▶ [Stored records]
----

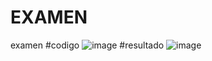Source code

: # EXAMEN
examen
#codigo
![image](https://github.com/user-attachments/assets/0ef864ff-a768-4a06-ba96-380aab96d13c)
#resultado
![image](https://github.com/user-attachments/assets/9edee702-1e9f-4b01-8323-e6ab52380fce)

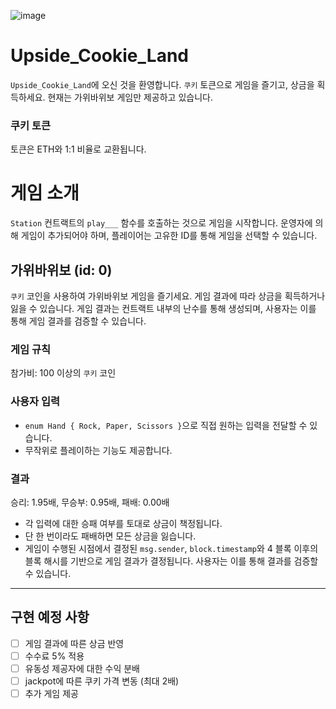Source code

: ![image](https://github.com/user-attachments/assets/ddaa8f35-9029-4e84-b2db-928c27e51d15)

# Upside_Cookie_Land

`Upside_Cookie_Land`에 오신 것을 환영합니다. `쿠키` 토큰으로 게임을 즐기고, 상금을 획득하세요. 현재는 가위바위보 게임만 제공하고 있습니다.

### 쿠키 토큰

토큰은 ETH와 1:1 비율로 교환됩니다.

# 게임 소개

`Station` 컨트랙트의 `play___` 함수를 호출하는 것으로 게임을 시작합니다.
운영자에 의해 게임이 추가되어야 하며, 플레이어는 고유한 ID를 통해 게임을 선택할 수 있습니다.

## 가위바위보 (id: 0)

`쿠키` 코인을 사용하여 가위바위보 게임을 즐기세요. 게임 결과에 따라 상금을 획득하거나 잃을 수 있습니다. 게임 결과는 컨트랙트 내부의 난수를 통해 생성되며, 사용자는 이를 통해 게임 결과를 검증할 수 있습니다.

### 게임 규칙

참가비: 100 이상의 `쿠키` 코인

### 사용자 입력

- `enum Hand { Rock, Paper, Scissors }`으로 직접 원하는 입력을 전달할 수 있습니다.
- 무작위로 플레이하는 기능도 제공합니다.

### 결과

승리: 1.95배, 무승부: 0.95배, 패배: 0.00배

- 각 입력에 대한 승패 여부를 토대로 상금이 책정됩니다.
- 단 한 번이라도 패배하면 모든 상금을 잃습니다.
- 게임이 수행된 시점에서 결정된 `msg.sender`, `block.timestamp`와 4 블록 이후의 블록 해시를 기반으로 게임 결과가 결정됩니다. 사용자는 이를 통해 결과를 검증할 수 있습니다.

---

## 구현 예정 사항

- [ ] 게임 결과에 따른 상금 반영
- [ ] 수수료 5% 적용
- [ ] 유동성 제공자에 대한 수익 분배
- [ ] jackpot에 따른 쿠키 가격 변동 (최대 2배)
- [ ] 추가 게임 제공
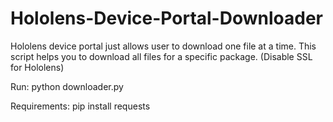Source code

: # Hololens-Device-Portal-Downloader
Hololens device portal just allows user to download one file at a time. This script helps you to download all files for a specific package. (Disable SSL for Hololens)

Run:
python downloader.py


Requirements:
pip install requests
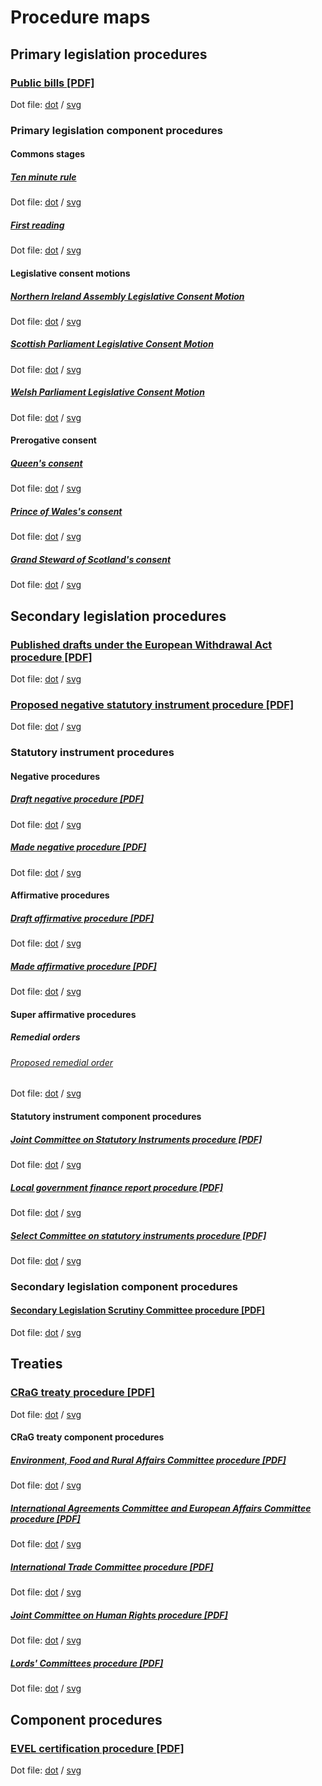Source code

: # Procedure maps

## Primary legislation procedures

### [Public bills [PDF]](primary-legislation/public-bills/public-bills.pdf)

Dot file: [dot](primary-legislation/public-bills/public-bills.dot) / [svg](primary-legislation/public-bills/public-bills.svg)

### Primary legislation component procedures

#### Commons stages

##### [Ten minute rule](primary-legislation/components/commons/ten-minute-rule/ten-minute-rule.pdf)

Dot file: [dot](primary-legislation/components/commons/ten-minute-rule/ten-minute-rule.dot) / [svg](primary-legislation/components/commons/ten-minute-rule/ten-minute-rule.svg)

##### [First reading](primary-legislation/components/commons/first-reading/first-reading.pdf)

Dot file: [dot](primary-legislation/components/commons/first-reading/first-reading.dot) / [svg](primary-legislation/components/commons/first-reading/first-reading.svg)

#### Legislative consent motions

##### [Northern Ireland Assembly Legislative Consent Motion](primary-legislation/components/devolved-legislature-consent/northern-ireland-assembly/northern-ireland-assembly-consent.pdf)

Dot file: [dot](primary-legislation/components/devolved-legislature-consent/northern-ireland-assembly/northern-ireland-assembly-consent.dot) / [svg](primary-legislation/components/devolved-legislature-consent/northern-ireland-assembly/northern-ireland-assembly-consent.svg)

##### [Scottish Parliament Legislative Consent Motion](primary-legislation/components/devolved-legislature-consent/scottish-parliament/scottish-parliament-consent.pdf)

Dot file: [dot](primary-legislation/components/devolved-legislature-consent/scottish-parliament/scottish-parliament-consent.dot) / [svg](primary-legislation/components/devolved-legislature-consent/scottish-parliament/scottish-parliament-consent.svg)

##### [Welsh Parliament Legislative Consent Motion](primary-legislation/components/devolved-legislature-consent/welsh-parliament/welsh-parliament-consent.pdf)

Dot file: [dot](primary-legislation/components/devolved-legislature-consent/welsh-parliament/welsh-parliament-consent.dot) / [svg](primary-legislation/components/devolved-legislature-consent/welsh-parliament/welsh-parliament-consent.svg)

#### Prerogative consent

##### [Queen's consent](primary-legislation/components/prerogative-consent/queens-consent/queens-consent.pdf)

Dot file: [dot](primary-legislation/components/prerogative-consent/queens-consent/queens-consent.dot) / [svg](primary-legislation/components/prerogative-consent/queens-consent/queens-consent.svg)

##### [Prince of Wales's consent](primary-legislation/components/prerogative-consent/prince-of-wales-consent/prince-of-wales-consent.pdf)

Dot file: [dot](primary-legislation/components/prerogative-consent/prince-of-wales-consent/prince-of-wales-consent.dot) / [svg](primary-legislation/components/prerogative-consent/prince-of-wales-consent/prince-of-wales-consent.svg)

##### [Grand Steward of Scotland's consent](primary-legislation/components/prerogative-consent/grand-steward-of-scotlands-consent/grand-steward-of-scotlands-consent.pdf)

Dot file: [dot](primary-legislation/components/prerogative-consent/grand-steward-of-scotlands-consent/grand-steward-of-scotlands-consent.dot) / [svg](primary-legislation/components/prerogative-consent/grand-steward-of-scotlands-consent/grand-steward-of-scotlands-consent.svg)


## Secondary legislation procedures

### [Published drafts under the European Withdrawal Act procedure [PDF]](secondary-legislation/published-drafts-under-euwa/published-drafts-under-euwa.pdf)

Dot file: [dot](secondary-legislation/published-drafts-under-euwa/published-drafts-under-euwa.dot) / [svg](secondary-legislation/published-drafts-under-euwa/published-drafts-under-euwa.svg)

### [Proposed negative statutory instrument procedure [PDF]](secondary-legislation/proposed-negative-sis/proposed-negative-sis.pdf)

Dot file: [dot](secondary-legislation/proposed-negative-sis/proposed-negative-sis.dot) / [svg](secondary-legislation/proposed-negative-sis/proposed-negative-sis.svg)

### Statutory instrument procedures

#### Negative procedures

##### [Draft negative procedure [PDF]](secondary-legislation/statutory-instruments/negative-procedures/draft/draft-negative.pdf)

Dot file: [dot](secondary-legislation/statutory-instruments/negative-procedures/draft/draft-negative.dot) / [svg](secondary-legislation/statutory-instruments/negative-procedures/draft/draft-negative.svg)

##### [Made negative procedure [PDF]](secondary-legislation/statutory-instruments/negative-procedures/made/made-negative.pdf)

Dot file: [dot](secondary-legislation/statutory-instruments/negative-procedures/made/made-negative.dot) / [svg](secondary-legislation/statutory-instruments/negative-procedures/made/made-negative.svg)

#### Affirmative procedures

##### [Draft affirmative procedure [PDF]](secondary-legislation/statutory-instruments/affirmative-procedures/draft/draft-affirmative.pdf)

Dot file: [dot](secondary-legislation/statutory-instruments/affirmative-procedures/draft/draft-affirmative.dot) / [svg](secondary-legislation/statutory-instruments/affirmative-procedures/draft/draft-affirmative.svg)

##### [Made affirmative procedure [PDF]](secondary-legislation/statutory-instruments/affirmative-procedures/made/made-affirmative.pdf)

Dot file: [dot](secondary-legislation/statutory-instruments/affirmative-procedures/made/made-affirmative.dot) / [svg](secondary-legislation/statutory-instruments/affirmative-procedures/made/made-affirmative.svg)

#### Super affirmative procedures

##### Remedial orders

###### [Proposed remedial order](secondary-legislation/statutory-instruments/super-affirmative-procedures/remedial-orders/proposed-remedial-order/proposed-remedial-order.pdf)

Dot file: [dot](secondary-legislation/statutory-instruments/super-affirmative-procedures/remedial-orders/proposed-remedial-order/proposed-remedial-order.dot) / [svg](secondary-legislation/statutory-instruments/super-affirmative-procedures/remedial-orders/proposed-remedial-order/proposed-remedial-order.svg)









#### Statutory instrument component procedures

##### [Joint Committee on Statutory Instruments procedure [PDF]](secondary-legislation/statutory-instruments/components/jcsi/jcsi.pdf)

Dot file: [dot](secondary-legislation/statutory-instruments/components/jcsi/jcsi.dot) / [svg](secondary-legislation/statutory-instruments/components/jcsi/jcsi.svg)

##### [Local government finance report procedure [PDF]](secondary-legislation/statutory-instruments/components/local-government-finance-report/local-government-finance-report.pdf)

Dot file: [dot](secondary-legislation/statutory-instruments/components/local-government-finance-report/local-government-finance-report.dot) / [svg](secondary-legislation/statutory-instruments/components/local-government-finance-report/local-government-finance-report.svg)

##### [Select Committee on statutory instruments procedure [PDF]](secondary-legislation/statutory-instruments/components/scsi/scsi.pdf)

Dot file: [dot](secondary-legislation/statutory-instruments/components/scsi/scsi.dot) / [svg](secondary-legislation/statutory-instruments/components/scsi/scsi.svg)

### Secondary legislation component procedures

#### [Secondary Legislation Scrutiny Committee procedure [PDF]](secondary-legislation/components/slsc/slsc.pdf)

Dot file: [dot](secondary-legislation/components/slsc/slsc.dot) / [svg](secondary-legislation/components/slsc/slsc.svg)

## Treaties

### [CRaG treaty procedure [PDF]](treaties/crag-treaties/crag-treaties.pdf)

Dot file: [dot](treaties/crag-treaties/crag-treaties.dot) / [svg](treaties/crag-treaties/crag-treaties.svg)

#### CRaG treaty component procedures

##### [Environment, Food and Rural Affairs Committee procedure [PDF]](treaties/crag-treaties/components/efra/efra.pdf)

Dot file: [dot](treaties/crag-treaties/components/efra/efra.dot) / [svg](treaties/crag-treaties/components/efra/efra.svg)

##### [International Agreements Committee and European Affairs Committee procedure [PDF]](treaties/crag-treaties/components/iac+eac/iac+eac.pdf)

Dot file: [dot](treaties/crag-treaties/components/iac+eac/iac+eac.dot) / [svg](treaties/crag-treaties/components/iac+eac/iac+eac.svg)

##### [International Trade Committee procedure [PDF]](treaties/crag-treaties/components/itc/itc.pdf)

Dot file: [dot](treaties/crag-treaties/components/itc/itc.dot) / [svg](treaties/crag-treaties/components/itc/itc.svg)

##### [Joint Committee on Human Rights procedure [PDF]](treaties/crag-treaties/components/jchr/jchr.pdf)

Dot file: [dot](treaties/crag-treaties/components/jchr/jchr.dot) / [svg](treaties/crag-treaties/components/jchr/jchr.svg)

##### [Lords' Committees procedure [PDF]](treaties/crag-treaties/components/lords-committees/lords-committees.pdf)

Dot file: [dot](treaties/crag-treaties/components/lords-committees/lords-committees.dot) / [svg](treaties/crag-treaties/components/lords-committees/lords-committees.svg)

## Component procedures

### [EVEL certification procedure [PDF]](components/evel-certification/evel-certification.pdf)

Dot file: [dot](components/evel-certification/evel-certification.dot) / [svg](components/evel-certification/evel-certification.svg)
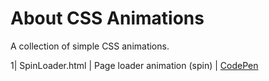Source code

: # About CSS Animations

A collection of simple CSS animations.

1| SpinLoader.html | Page loader animation (spin) | [CodePen](https://codepen.io/chandanv89/pen/qjzvGa/)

----

▶ [BRIEF]
Transcribe the records above exactly, beginning at the line that contains "##### [Made negative" and ending with the line that contains "#### Affirmative procedures", both included, and nothing else.

▶ [WRITTEN REPLY]
##### [Made negative procedure [PDF]](secondary-legislation/statutory-instruments/negative-procedures/made/made-negative.pdf)

Dot file: [dot](secondary-legislation/statutory-instruments/negative-procedures/made/made-negative.dot) / [svg](secondary-legislation/statutory-instruments/negative-procedures/made/made-negative.svg)

#### Affirmative procedures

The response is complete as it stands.